▶ THE PROBLEM
Retype the entries, please, from their first line to the line containing "This subsection covers", exactly and only those lines, minus the pictures.

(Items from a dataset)
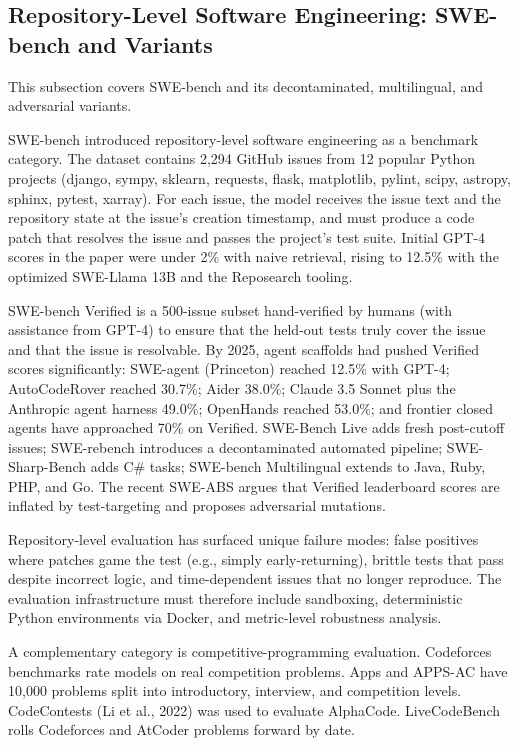 \documentclass{article}
\begin{document}
\subsection{Repository-Level Software Engineering: SWE-bench and Variants}\label{repository-level-software-engineering-swe-bench-and-variants}

This subsection covers SWE-bench and its decontaminated, multilingual, and adversarial variants.

SWE-bench \cite{jimenez20242024} introduced repository-level software engineering as a benchmark category. The dataset contains 2,294 GitHub issues from 12 popular Python projects (django, sympy, sklearn, requests, flask, matplotlib, pylint, scipy, astropy, sphinx, pytest, xarray). For each issue, the model receives the issue text and the repository state at the issue's creation timestamp, and must produce a code patch that resolves the issue and passes the project's test suite. Initial GPT-4 scores in the paper were under 2\% with naive retrieval, rising to 12.5\% with the optimized SWE-Llama 13B and the Reposearch tooling.

SWE-bench Verified is a 500-issue subset hand-verified by humans (with assistance from GPT-4) to ensure that the held-out tests truly cover the issue and that the issue is resolvable. By 2025, agent scaffolds had pushed Verified scores significantly: SWE-agent (Princeton) \cite{yang20242024} reached 12.5\% with GPT-4; AutoCodeRover reached 30.7\%; Aider 38.0\%; Claude 3.5 Sonnet plus the Anthropic agent harness 49.0\%; OpenHands \cite{wang20242024} reached 53.0\%; and frontier closed agents have approached 70\% on Verified. SWE-Bench Live \cite{zhang20252025} adds fresh post-cutoff issues; SWE-rebench \cite{badertdinov20252025} introduces a decontaminated automated pipeline; SWE-Sharp-Bench \cite{mhatre20252025} adds C\# tasks; SWE-bench Multilingual extends to Java, Ruby, PHP, and Go. The recent SWE-ABS \cite{yu20262026} argues that Verified leaderboard scores are inflated by test-targeting and proposes adversarial mutations.

Repository-level evaluation has surfaced unique failure modes: false positives where patches game the test (e.g., simply early-returning), brittle tests that pass despite incorrect logic, and time-dependent issues that no longer reproduce. The evaluation infrastructure must therefore include sandboxing, deterministic Python environments via Docker, and metric-level robustness analysis.

A complementary category is competitive-programming evaluation. Codeforces benchmarks rate models on real competition problems. Apps and APPS-AC have 10,000 problems split into introductory, interview, and competition levels. CodeContests (Li et al., 2022) was used to evaluate AlphaCode. LiveCodeBench rolls Codeforces and AtCoder problems forward by date.
\end{document}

▶ SOLUTION FOR THIS PROBLEM
 \documentclass{article}
\begin{document}
\subsection{Repository-Level Software Engineering: SWE-bench and Variants}\label{repository-level-software-engineering-swe-bench-and-variants}

This subsection covers SWE-bench and its decontaminated, multilingual, and adversarial variants.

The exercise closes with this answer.